Report every line in the records below that holds the word "system".
Available data section start
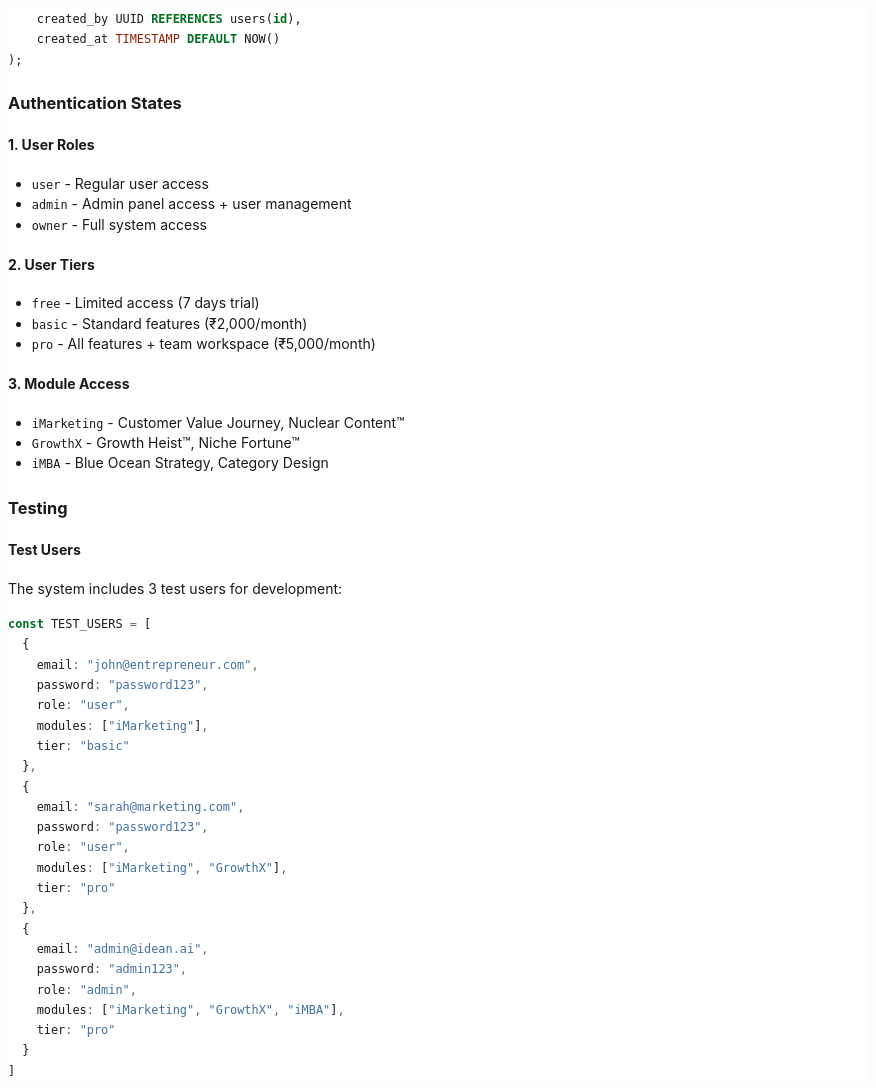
 ```sql
    created_by UUID REFERENCES users(id),
    created_at TIMESTAMP DEFAULT NOW()
);
```

### Authentication States

#### 1. User Roles
- `user` - Regular user access
- `admin` - Admin panel access + user management
- `owner` - Full system access

#### 2. User Tiers
- `free` - Limited access (7 days trial)
- `basic` - Standard features (₹2,000/month)
- `pro` - All features + team workspace (₹5,000/month)

#### 3. Module Access
- `iMarketing` - Customer Value Journey, Nuclear Content™
- `GrowthX` - Growth Heist™, Niche Fortune™
- `iMBA` - Blue Ocean Strategy, Category Design

### Testing

#### Test Users
The system includes 3 test users for development:

```typescript
const TEST_USERS = [
  {
    email: "john@entrepreneur.com",
    password: "password123",
    role: "user",
    modules: ["iMarketing"],
    tier: "basic"
  },
  {
    email: "sarah@marketing.com", 
    password: "password123",
    role: "user",
    modules: ["iMarketing", "GrowthX"],
    tier: "pro"
  },
  {
    email: "admin@idean.ai",
    password: "admin123", 
    role: "admin",
    modules: ["iMarketing", "GrowthX", "iMBA"],
    tier: "pro"
  }
]
```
Available data section end
Solution for this exercise
- `owner` - Full system access
The system includes 3 test users for development:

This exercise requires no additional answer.